OCHADAI-KYOTO at SemEval-2021 Task 1: Enhancing Model Generalization and Robustness for Lexical Complexity Prediction
Yuki Taya, Lis Kanashiro Pereira, Fei Cheng, Ichiro Kobayashi

TL;DR
This paper introduces an ensemble approach using transformer-based models and various training techniques to improve lexical complexity prediction, addressing data scarcity and enhancing model robustness.
Contribution
The authors develop a novel ensemble model combining BERT and RoBERTa with advanced training strategies and handcrafted features for better lexical complexity prediction.
Findings
Achieved top-10 ranking in both sub-tasks of SemEval-2021 Task 1
Enhanced model robustness through multi-step fine-tuning and adversarial training
Improved generalization with handcrafted feature integration
Abstract
We propose an ensemble model for predicting the lexical complexity of words and multiword expressions (MWEs). The model receives as input a sentence with a target word or MWEand outputs its complexity score.
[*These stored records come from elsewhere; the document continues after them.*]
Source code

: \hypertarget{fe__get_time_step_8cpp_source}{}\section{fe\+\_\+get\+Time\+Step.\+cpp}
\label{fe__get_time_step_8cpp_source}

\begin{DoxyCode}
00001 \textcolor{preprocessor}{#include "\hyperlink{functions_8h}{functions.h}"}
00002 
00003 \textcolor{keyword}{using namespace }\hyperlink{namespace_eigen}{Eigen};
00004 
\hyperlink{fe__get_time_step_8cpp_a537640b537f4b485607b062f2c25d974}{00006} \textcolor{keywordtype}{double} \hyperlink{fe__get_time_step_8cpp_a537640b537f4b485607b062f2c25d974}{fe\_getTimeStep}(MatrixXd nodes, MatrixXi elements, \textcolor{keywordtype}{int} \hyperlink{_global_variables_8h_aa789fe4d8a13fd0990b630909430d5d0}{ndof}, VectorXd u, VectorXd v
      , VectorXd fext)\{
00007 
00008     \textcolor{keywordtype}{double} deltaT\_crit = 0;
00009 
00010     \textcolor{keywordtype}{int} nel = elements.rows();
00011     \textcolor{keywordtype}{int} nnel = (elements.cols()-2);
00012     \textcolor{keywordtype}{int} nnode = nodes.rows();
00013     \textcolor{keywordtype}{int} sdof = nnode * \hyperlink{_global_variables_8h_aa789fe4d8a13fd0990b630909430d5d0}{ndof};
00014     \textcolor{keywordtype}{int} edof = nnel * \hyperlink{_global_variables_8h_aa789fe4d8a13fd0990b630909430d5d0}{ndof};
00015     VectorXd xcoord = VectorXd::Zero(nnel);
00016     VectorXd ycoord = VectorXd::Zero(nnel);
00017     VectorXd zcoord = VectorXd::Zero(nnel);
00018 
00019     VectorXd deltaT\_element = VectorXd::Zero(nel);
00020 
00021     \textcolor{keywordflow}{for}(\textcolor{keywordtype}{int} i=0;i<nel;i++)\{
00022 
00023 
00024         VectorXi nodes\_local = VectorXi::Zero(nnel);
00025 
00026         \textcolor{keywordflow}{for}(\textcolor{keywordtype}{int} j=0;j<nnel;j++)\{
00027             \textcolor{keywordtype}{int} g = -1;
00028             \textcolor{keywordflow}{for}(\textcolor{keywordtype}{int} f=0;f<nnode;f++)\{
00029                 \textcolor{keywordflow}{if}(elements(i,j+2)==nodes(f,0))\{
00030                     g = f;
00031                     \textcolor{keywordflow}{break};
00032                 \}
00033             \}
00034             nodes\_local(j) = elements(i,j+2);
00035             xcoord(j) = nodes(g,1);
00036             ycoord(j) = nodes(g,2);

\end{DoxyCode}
Given that a key challenge with this task is the limited size of annotated data, our model relies on pretrained contextual representations from different state-of-the-art transformer-based language models (i.e., BERT and RoBERTa), and on a variety of training methods for further enhancing model generalization and robustness:multi-step fine-tuning and multi-task learning, and adversarial training. Additionally, we propose to enrich contextual representations by adding hand-crafted features during training. Our model achieved competitive results and ranked among the top-10 systems in both sub-tasks.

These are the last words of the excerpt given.